Stored data entries

---

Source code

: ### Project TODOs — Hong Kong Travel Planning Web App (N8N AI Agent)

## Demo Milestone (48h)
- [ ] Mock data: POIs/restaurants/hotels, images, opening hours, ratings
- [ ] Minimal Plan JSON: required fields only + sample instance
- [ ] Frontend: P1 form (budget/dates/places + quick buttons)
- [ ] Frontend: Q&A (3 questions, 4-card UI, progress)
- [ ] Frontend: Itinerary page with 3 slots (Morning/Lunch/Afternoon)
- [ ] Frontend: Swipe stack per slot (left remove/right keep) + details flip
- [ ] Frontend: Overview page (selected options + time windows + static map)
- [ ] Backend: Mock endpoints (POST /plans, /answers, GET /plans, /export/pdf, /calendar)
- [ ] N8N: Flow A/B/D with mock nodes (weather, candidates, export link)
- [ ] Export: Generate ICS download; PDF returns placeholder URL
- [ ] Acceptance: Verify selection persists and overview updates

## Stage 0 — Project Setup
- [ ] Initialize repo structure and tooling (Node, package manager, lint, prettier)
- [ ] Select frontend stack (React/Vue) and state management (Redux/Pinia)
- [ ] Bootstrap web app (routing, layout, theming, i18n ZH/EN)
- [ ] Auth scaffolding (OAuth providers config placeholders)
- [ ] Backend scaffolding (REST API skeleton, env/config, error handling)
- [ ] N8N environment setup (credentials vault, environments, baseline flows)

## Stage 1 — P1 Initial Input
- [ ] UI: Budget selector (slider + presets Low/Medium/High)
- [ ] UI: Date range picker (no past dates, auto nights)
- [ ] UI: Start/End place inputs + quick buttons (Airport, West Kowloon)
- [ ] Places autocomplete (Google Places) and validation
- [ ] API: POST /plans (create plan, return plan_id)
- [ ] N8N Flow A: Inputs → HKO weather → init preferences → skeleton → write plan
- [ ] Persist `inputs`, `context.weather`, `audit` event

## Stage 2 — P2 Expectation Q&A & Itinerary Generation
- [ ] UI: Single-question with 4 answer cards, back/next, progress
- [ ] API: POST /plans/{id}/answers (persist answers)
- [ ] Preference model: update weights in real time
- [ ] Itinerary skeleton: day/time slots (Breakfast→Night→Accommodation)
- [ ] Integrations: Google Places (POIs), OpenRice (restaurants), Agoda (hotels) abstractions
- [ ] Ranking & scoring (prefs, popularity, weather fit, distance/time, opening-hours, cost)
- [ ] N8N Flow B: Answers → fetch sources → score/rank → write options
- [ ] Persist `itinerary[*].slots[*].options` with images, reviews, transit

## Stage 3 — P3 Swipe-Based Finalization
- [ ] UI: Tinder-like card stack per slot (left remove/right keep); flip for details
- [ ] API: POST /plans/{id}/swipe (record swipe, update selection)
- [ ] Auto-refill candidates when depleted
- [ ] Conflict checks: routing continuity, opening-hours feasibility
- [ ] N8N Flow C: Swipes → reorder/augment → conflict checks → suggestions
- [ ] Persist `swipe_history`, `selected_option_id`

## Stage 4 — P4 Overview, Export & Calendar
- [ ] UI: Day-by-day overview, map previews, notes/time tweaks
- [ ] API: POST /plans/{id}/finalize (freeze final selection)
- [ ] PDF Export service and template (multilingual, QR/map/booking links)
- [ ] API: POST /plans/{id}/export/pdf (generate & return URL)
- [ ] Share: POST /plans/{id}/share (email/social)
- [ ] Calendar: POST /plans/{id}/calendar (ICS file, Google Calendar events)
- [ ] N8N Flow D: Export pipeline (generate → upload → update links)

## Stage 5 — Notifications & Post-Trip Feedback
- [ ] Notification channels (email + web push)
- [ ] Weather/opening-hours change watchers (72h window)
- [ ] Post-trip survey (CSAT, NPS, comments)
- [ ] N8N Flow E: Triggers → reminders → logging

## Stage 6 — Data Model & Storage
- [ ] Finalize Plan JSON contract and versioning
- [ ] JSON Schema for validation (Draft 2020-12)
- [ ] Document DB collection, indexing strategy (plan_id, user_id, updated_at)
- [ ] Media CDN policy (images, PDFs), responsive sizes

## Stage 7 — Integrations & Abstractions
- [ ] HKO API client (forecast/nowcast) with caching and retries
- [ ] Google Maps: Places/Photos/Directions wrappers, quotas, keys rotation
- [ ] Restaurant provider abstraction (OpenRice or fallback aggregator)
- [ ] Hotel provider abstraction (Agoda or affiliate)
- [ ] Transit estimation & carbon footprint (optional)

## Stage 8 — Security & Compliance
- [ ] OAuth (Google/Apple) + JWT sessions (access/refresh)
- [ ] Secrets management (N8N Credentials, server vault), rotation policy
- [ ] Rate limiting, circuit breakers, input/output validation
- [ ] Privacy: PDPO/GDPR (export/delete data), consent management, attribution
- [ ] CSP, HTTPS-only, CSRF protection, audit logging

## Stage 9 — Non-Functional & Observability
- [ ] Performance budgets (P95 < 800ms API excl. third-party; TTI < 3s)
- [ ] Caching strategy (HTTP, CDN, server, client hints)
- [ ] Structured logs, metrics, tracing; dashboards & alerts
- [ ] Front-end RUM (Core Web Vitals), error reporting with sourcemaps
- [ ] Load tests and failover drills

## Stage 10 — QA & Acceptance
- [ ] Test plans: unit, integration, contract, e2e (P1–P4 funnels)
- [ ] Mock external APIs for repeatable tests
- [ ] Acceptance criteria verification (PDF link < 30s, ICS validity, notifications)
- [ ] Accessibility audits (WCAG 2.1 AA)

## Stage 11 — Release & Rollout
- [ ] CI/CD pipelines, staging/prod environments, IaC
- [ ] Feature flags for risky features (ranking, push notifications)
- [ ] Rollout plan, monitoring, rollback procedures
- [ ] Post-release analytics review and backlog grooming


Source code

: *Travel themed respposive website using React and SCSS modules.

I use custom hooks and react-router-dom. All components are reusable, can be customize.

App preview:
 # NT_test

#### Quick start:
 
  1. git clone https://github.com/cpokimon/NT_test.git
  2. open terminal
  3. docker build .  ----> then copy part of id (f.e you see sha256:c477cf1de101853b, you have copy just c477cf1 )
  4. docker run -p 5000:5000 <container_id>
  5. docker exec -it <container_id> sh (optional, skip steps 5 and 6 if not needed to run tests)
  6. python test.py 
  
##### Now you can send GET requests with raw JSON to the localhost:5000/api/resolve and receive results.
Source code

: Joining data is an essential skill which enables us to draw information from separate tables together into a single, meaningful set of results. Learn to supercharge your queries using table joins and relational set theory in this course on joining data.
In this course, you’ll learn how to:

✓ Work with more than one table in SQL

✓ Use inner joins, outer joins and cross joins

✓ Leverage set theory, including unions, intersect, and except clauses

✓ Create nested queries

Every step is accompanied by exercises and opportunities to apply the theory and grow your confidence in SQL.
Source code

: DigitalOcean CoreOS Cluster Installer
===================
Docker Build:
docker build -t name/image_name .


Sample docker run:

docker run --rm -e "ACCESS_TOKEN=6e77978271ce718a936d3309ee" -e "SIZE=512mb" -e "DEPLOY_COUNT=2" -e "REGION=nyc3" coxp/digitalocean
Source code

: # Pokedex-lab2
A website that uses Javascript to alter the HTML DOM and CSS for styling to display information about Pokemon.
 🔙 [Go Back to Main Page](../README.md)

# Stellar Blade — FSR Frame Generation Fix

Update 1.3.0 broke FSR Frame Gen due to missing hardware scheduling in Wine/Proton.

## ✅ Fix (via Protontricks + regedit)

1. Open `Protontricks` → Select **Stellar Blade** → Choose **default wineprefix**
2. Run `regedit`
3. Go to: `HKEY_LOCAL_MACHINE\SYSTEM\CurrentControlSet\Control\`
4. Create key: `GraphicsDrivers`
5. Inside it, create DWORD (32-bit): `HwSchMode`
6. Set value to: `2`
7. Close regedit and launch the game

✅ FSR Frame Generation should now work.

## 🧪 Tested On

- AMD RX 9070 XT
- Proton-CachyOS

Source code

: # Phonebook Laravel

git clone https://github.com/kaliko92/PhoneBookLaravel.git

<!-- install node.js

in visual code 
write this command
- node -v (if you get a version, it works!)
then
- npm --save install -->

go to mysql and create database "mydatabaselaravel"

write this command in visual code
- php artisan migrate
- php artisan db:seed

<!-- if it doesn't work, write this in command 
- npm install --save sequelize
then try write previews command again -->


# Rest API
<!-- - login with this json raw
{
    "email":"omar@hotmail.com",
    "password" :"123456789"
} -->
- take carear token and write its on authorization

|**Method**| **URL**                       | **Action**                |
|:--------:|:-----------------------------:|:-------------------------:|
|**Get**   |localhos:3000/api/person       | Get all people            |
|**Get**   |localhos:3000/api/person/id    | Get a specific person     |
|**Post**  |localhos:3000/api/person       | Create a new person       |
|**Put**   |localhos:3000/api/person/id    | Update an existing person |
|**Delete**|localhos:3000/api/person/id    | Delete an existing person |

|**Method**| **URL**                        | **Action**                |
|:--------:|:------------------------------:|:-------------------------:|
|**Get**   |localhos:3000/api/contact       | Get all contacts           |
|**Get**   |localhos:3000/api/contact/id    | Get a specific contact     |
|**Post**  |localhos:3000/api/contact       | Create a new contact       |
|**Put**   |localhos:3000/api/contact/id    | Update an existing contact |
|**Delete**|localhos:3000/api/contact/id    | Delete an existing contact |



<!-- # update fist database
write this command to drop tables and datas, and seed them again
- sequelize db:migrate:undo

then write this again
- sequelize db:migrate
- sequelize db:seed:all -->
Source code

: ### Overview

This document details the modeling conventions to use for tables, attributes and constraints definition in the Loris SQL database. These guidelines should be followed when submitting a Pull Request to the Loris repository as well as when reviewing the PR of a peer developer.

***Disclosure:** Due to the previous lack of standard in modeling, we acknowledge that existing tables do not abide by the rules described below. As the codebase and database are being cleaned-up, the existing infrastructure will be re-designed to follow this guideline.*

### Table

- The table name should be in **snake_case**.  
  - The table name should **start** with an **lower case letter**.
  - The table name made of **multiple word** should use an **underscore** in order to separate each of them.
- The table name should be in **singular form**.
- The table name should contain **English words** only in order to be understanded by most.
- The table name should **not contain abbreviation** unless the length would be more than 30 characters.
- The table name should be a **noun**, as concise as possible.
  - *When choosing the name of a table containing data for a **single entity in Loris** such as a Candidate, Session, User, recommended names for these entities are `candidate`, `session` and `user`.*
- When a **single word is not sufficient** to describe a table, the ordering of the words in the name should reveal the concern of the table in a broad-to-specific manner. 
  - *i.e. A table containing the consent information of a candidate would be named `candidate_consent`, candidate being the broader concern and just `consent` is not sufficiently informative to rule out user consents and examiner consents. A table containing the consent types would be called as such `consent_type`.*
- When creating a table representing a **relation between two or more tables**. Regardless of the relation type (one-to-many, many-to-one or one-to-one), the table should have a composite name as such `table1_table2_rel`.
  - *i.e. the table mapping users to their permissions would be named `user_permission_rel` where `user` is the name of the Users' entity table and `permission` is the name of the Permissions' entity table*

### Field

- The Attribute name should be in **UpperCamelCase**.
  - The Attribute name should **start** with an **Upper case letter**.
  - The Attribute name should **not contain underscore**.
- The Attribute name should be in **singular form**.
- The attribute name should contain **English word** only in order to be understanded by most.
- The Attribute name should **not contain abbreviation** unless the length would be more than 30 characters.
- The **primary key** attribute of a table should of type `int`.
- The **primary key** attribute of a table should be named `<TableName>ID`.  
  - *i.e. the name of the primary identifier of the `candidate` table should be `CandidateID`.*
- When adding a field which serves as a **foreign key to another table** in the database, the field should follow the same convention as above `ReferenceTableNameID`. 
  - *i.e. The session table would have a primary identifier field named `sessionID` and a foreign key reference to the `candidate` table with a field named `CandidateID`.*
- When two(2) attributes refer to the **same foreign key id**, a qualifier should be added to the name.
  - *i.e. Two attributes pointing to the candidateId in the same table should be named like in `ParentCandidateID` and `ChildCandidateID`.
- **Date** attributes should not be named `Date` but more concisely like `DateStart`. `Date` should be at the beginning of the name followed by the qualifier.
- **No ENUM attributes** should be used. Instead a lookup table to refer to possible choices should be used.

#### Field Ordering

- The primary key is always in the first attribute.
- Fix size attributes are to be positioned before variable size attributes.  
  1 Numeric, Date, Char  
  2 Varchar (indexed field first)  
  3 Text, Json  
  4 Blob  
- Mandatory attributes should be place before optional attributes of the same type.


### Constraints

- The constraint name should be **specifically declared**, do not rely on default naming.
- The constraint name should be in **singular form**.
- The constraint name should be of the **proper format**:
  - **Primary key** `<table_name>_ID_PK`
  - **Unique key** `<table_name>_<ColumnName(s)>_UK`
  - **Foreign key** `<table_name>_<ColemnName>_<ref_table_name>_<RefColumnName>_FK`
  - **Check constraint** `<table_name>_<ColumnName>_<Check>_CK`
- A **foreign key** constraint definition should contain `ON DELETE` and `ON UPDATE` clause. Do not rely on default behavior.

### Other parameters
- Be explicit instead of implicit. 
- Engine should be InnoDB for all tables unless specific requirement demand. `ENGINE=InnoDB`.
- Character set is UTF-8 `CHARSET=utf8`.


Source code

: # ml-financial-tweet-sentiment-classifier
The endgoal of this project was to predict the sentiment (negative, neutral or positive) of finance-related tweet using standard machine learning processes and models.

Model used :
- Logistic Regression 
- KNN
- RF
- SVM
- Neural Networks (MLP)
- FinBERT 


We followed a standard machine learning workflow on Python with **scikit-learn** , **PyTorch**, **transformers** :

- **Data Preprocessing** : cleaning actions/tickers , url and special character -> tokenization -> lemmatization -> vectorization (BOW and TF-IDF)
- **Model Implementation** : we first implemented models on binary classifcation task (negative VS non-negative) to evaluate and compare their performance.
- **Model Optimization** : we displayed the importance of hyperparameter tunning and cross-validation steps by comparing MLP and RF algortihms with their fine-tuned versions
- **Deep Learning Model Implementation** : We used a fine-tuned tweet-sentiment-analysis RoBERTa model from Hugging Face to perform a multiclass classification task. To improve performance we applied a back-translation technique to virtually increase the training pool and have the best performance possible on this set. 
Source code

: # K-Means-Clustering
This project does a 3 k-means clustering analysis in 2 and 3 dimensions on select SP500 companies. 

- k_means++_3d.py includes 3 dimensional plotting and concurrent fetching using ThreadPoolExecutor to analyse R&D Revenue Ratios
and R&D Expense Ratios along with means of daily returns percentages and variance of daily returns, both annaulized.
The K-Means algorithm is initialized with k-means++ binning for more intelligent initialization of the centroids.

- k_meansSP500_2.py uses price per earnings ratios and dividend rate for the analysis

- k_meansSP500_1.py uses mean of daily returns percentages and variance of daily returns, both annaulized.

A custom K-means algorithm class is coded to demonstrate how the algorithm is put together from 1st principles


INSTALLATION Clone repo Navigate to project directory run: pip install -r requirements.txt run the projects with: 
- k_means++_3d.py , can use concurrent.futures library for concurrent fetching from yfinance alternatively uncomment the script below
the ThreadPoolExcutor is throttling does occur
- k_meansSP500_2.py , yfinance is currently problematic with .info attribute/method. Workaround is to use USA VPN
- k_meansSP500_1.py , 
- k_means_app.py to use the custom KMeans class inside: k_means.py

---

_Exercise prompt_
With the first line being the one containing "- [ ] Select" and the last line the one containing "- [ ] Backend scaffolding", transcribe exactly the lines above that fall in that range.

_Answer space_
- [ ] Select frontend stack (React/Vue) and state management (Redux/Pinia)
- [ ] Bootstrap web app (routing, layout, theming, i18n ZH/EN)
- [ ] Auth scaffolding (OAuth providers config placeholders)
- [ ] Backend scaffolding (REST API skeleton, env/config, error handling)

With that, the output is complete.